::: Source material :::

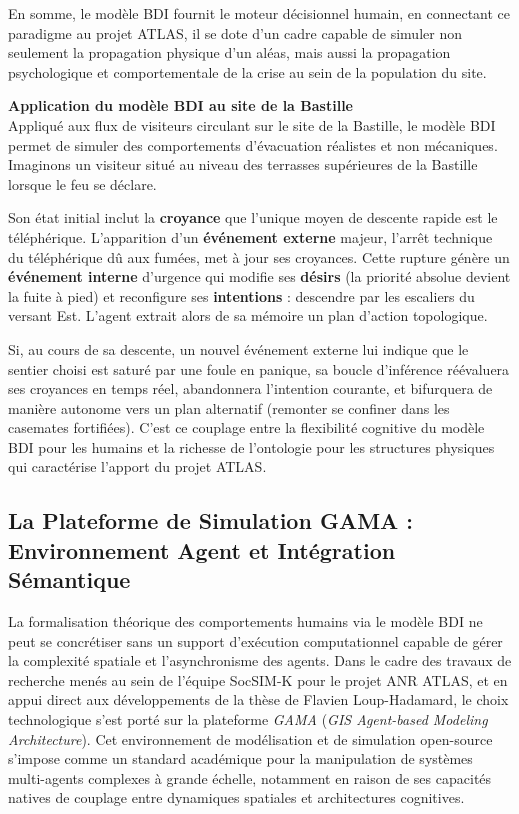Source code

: \documentclass{article}
\begin{document}
En somme, le modèle BDI fournit le moteur décisionnel humain, en connectant ce paradigme au projet ATLAS, il se dote d'un cadre capable de simuler non seulement la propagation physique d'un aléas, mais aussi la propagation psychologique et comportementale de la crise au sein de la population du site.
\begin{filrouge}
\textbf{Application du modèle BDI au site de la Bastille} \\
Appliqué aux flux de visiteurs circulant sur le site de la Bastille, le modèle BDI permet de simuler des comportements d'évacuation réalistes et non mécaniques. Imaginons un visiteur situé au niveau des terrasses supérieures de la Bastille lorsque le feu se déclare. 

Son état initial inclut la \textbf{croyance} que l'unique moyen de descente rapide est le téléphérique. L'apparition d'un \textbf{événement externe} majeur, l'arrêt technique du téléphérique dû aux fumées, met à jour ses croyances. Cette rupture génère un \textbf{événement interne} d'urgence qui modifie ses \textbf{désirs} (la priorité absolue devient la fuite à pied) et reconfigure ses \textbf{intentions} : descendre par les escaliers du versant Est. L'agent extrait alors de sa mémoire un plan d'action topologique. 

Si, au cours de sa descente, un nouvel événement externe lui indique que le sentier choisi est saturé par une foule en panique, sa boucle d'inférence réévaluera ses croyances en temps réel, abandonnera l'intention courante, et bifurquera de manière autonome vers un plan alternatif (remonter se confiner dans les casemates fortifiées). C'est ce couplage entre la flexibilité cognitive du modèle BDI pour les humains et la richesse de l'ontologie pour les structures physiques qui caractérise l'apport du projet ATLAS.
\end{filrouge}

\subsection{La Plateforme de Simulation GAMA : Environnement Agent et Intégration Sémantique}
\label{subsec:plateforme_gama}

La formalisation théorique des comportements humains via le modèle BDI ne peut se concrétiser sans un support d'exécution computationnel capable de gérer la complexité spatiale et l'asynchronisme des agents. Dans le cadre des travaux de recherche menés au sein de l'équipe SocSIM-K pour le projet ANR ATLAS, et en appui direct aux développements de la thèse de Flavien Loup-Hadamard, le choix technologique s'est porté sur la plateforme \textit{GAMA} (\textit{GIS Agent-based Modeling Architecture}). Cet environnement de modélisation et de simulation open-source s'impose comme un standard académique pour la manipulation de systèmes multi-agents complexes à grande échelle, notamment en raison de ses capacités natives de couplage entre dynamiques spatiales et architectures cognitives.
\end{document}
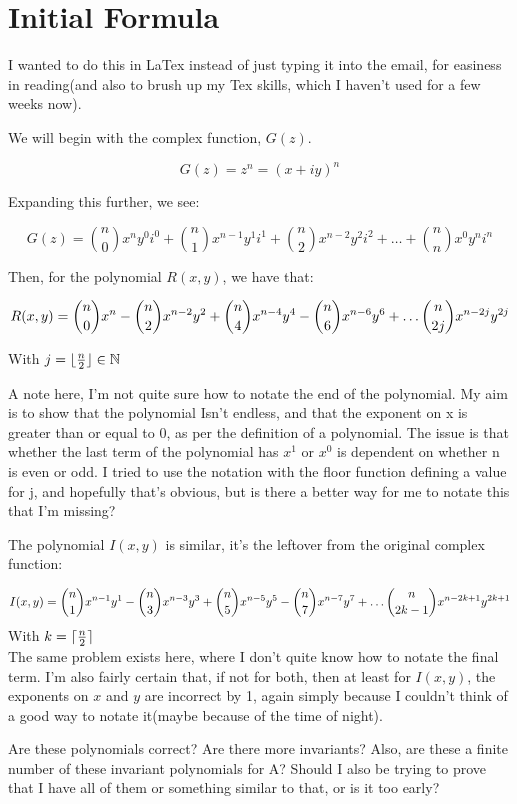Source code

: \documentclass[12pt]{article}
\DeclarePairedDelimiter{\floor}{\lfloor}{\rfloor}
\DeclarePairedDelimiter{\ceil}{\lceil}{\rceil}
\begin{document}
\section*{Initial Formula}

I wanted to do this in LaTex instead of just typing it into the email, for easiness in reading(and also to brush up my Tex skills, which I haven't used for a few weeks now).

We will begin with the complex function, $G(z)$.

\[ 
	G(z) = z^n = (x + iy)^n 
\]

Expanding this further, we see:

\[
       	G(z) =  \binom{n}{0} x^ny^0i^0 +\binom{n}{1} x^{n-1}y^1i^1 + \binom{n}{2} x^{n-2}y^2i^2 + \ldots + \binom{n}{n} x^0y^ni^n 
\]


Then, for the polynomial $R(x,y)$, we have that:

\[
	R(x,y) = \binom{n}{0}x^n - \binom{n}{2}x^{n-2}y^2 + \binom{n}{4}x^{n-4}y^4 - \binom{n}{6}x^{n-6}y^6 + \ldots \space \binom{n}{2j}x^{n-2j}y^{2j}
\]

       	 With $j = \floor{\frac{n}{2}} \in \mathbb{N}$ 

A note here, I'm not quite sure how to notate the end of the polynomial. My aim is to show that the polynomial Isn't endless, and that the exponent on x is greater than or equal to 0, as per the definition of a polynomial. The issue is that whether the last term of the polynomial has $x^1$ or $x^0$ is dependent on whether n is even or odd. I tried to use the notation with the floor function defining a value for j, and hopefully that's obvious, but is there a better way for me to notate this that I'm missing? 

The polynomial $I(x,y)$ is similar, it's the leftover from the original complex function:

\[
	I(x,y) = \binom{n}{1}x^{n-1}y^1 - \binom{n}{3}x^{n-3}y^3 + \binom{n}{5}x^{n-5}y^5 - \binom{n}{7}x^{n-7}y^7 + \ldots \space \binom{n}{2k-1}x^{n-2k+1}y^{2k+1}
\]
	With $k = \ceil[Bigg]{\frac{n}{2}} $  \\
The same problem exists here, where I don't quite know how to notate the final term. I'm also fairly certain that, if not for both, then at least for $I(x,y)$, the exponents on $x$ and $y$ are incorrect by 1, again simply because I couldn't think of a good way to notate it(maybe because of the time of night).

Are these polynomials correct? Are there more invariants? Also, are these a finite number of these invariant polynomials for A? Should I also be trying to prove that I have all of them or something similar to that, or is it too early? 
\end{document}
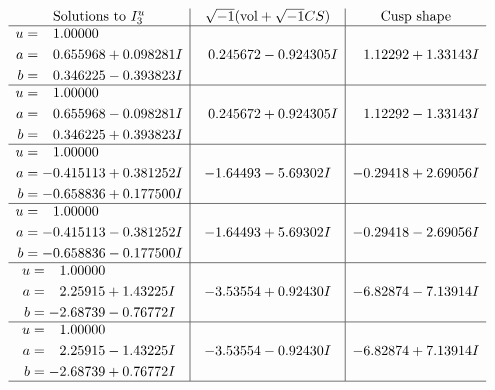\documentclass[1p]{elsarticle_modified}
\theoremstyle{definition}
\newcommand{\I}{\sqrt{-1}}
\begin{document}
$$\begin{array}{c|c|c}  
\text{Solutions to }I^u_{3}& \I (\text{vol} + \sqrt{-1}CS) & \text{Cusp shape}\\
 \hline 
\begin{aligned}
u &= \phantom{-}1.00000\phantom{ +0.000000I} \\
a &= \phantom{-}0.655968 + 0.098281 I \\
b &= \phantom{-}0.346225 - 0.393823 I\end{aligned}
 & \phantom{-}0.245672 - 0.924305 I & \phantom{-}1.12292 + 1.33143 I \\ \hline\begin{aligned}
u &= \phantom{-}1.00000\phantom{ +0.000000I} \\
a &= \phantom{-}0.655968 - 0.098281 I \\
b &= \phantom{-}0.346225 + 0.393823 I\end{aligned}
 & \phantom{-}0.245672 + 0.924305 I & \phantom{-}1.12292 - 1.33143 I \\ \hline\begin{aligned}
u &= \phantom{-}1.00000\phantom{ +0.000000I} \\
a &= -0.415113 + 0.381252 I \\
b &= -0.658836 + 0.177500 I\end{aligned}
 & -1.64493 - 5.69302 I & -0.29418 + 2.69056 I \\ \hline\begin{aligned}
u &= \phantom{-}1.00000\phantom{ +0.000000I} \\
a &= -0.415113 - 0.381252 I \\
b &= -0.658836 - 0.177500 I\end{aligned}
 & -1.64493 + 5.69302 I & -0.29418 - 2.69056 I \\ \hline\begin{aligned}
u &= \phantom{-}1.00000\phantom{ +0.000000I} \\
a &= \phantom{-}2.25915 + 1.43225 I \\
b &= -2.68739 - 0.76772 I\end{aligned}
 & -3.53554 + 0.92430 I & -6.82874 - 7.13914 I \\ \hline\begin{aligned}
u &= \phantom{-}1.00000\phantom{ +0.000000I} \\
a &= \phantom{-}2.25915 - 1.43225 I \\
b &= -2.68739 + 0.76772 I\end{aligned}
 & -3.53554 - 0.92430 I & -6.82874 + 7.13914 I\\
 \hline 
 \end{array}$$\newpage\newpage\renewcommand{\arraystretch}{1}
\end{document}
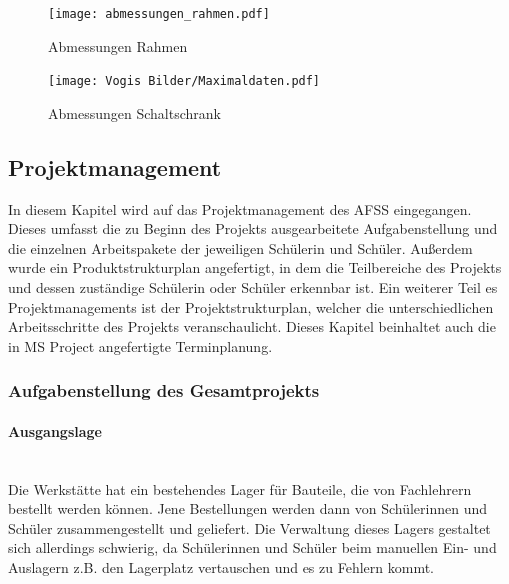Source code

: \begin{figure}[H]
    \texttt{[image: abmessungen\_rahmen.pdf]}
    \centering
    \caption{Abmessungen Rahmen}
\end{figure}
\begin{figure}[H]
    \texttt{[image: Vogis Bilder/Maximaldaten.pdf]}
    \centering
    \caption{Abmessungen Schaltschrank}
\end{figure}


\subsection{Projektmanagement}
In diesem Kapitel wird auf das Projektmanagement des AFSS eingegangen. Dieses umfasst die zu Beginn des Projekts ausgearbeitete Aufgabenstellung und die einzelnen Arbeitspakete der jeweiligen Schülerin und Schüler. Außerdem wurde ein Produktstrukturplan angefertigt, in dem die Teilbereiche des Projekts und dessen zuständige Schülerin oder Schüler erkennbar ist. Ein weiterer Teil es Projektmanagements ist der Projektstrukturplan, welcher die unterschiedlichen Arbeitsschritte des Projekts veranschaulicht. Dieses Kapitel beinhaltet auch die in MS Project angefertigte Terminplanung.

\subsubsection{Aufgabenstellung des Gesamtprojekts}
\paragraph{Ausgangslage}\mbox{}\\
Die Werkstätte hat ein bestehendes Lager für Bauteile, die von Fachlehrern bestellt werden können. Jene Bestellungen werden dann von Schülerinnen und Schüler zusammengestellt und geliefert. Die Verwaltung dieses Lagers gestaltet sich allerdings schwierig, da Schülerinnen und Schüler beim manuellen Ein- und Auslagern z.B. den Lagerplatz vertauschen und es zu Fehlern kommt.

:::

From the data above, copy each line where the string "floor" appears.

\DeclarePairedDelimiter{\floor}{\lfloor}{\rfloor}
       	 With $j = \floor{\frac{n}{2}} \in \mathbb{N}$ 
A note here, I'm not quite sure how to notate the end of the polynomial. My aim is to show that the polynomial Isn't endless, and that the exponent on x is greater than or equal to 0, as per the definition of a polynomial. The issue is that whether the last term of the polynomial has $x^1$ or $x^0$ is dependent on whether n is even or odd. I tried to use the notation with the floor function defining a value for j, and hopefully that's obvious, but is there a better way for me to notate this that I'm missing? 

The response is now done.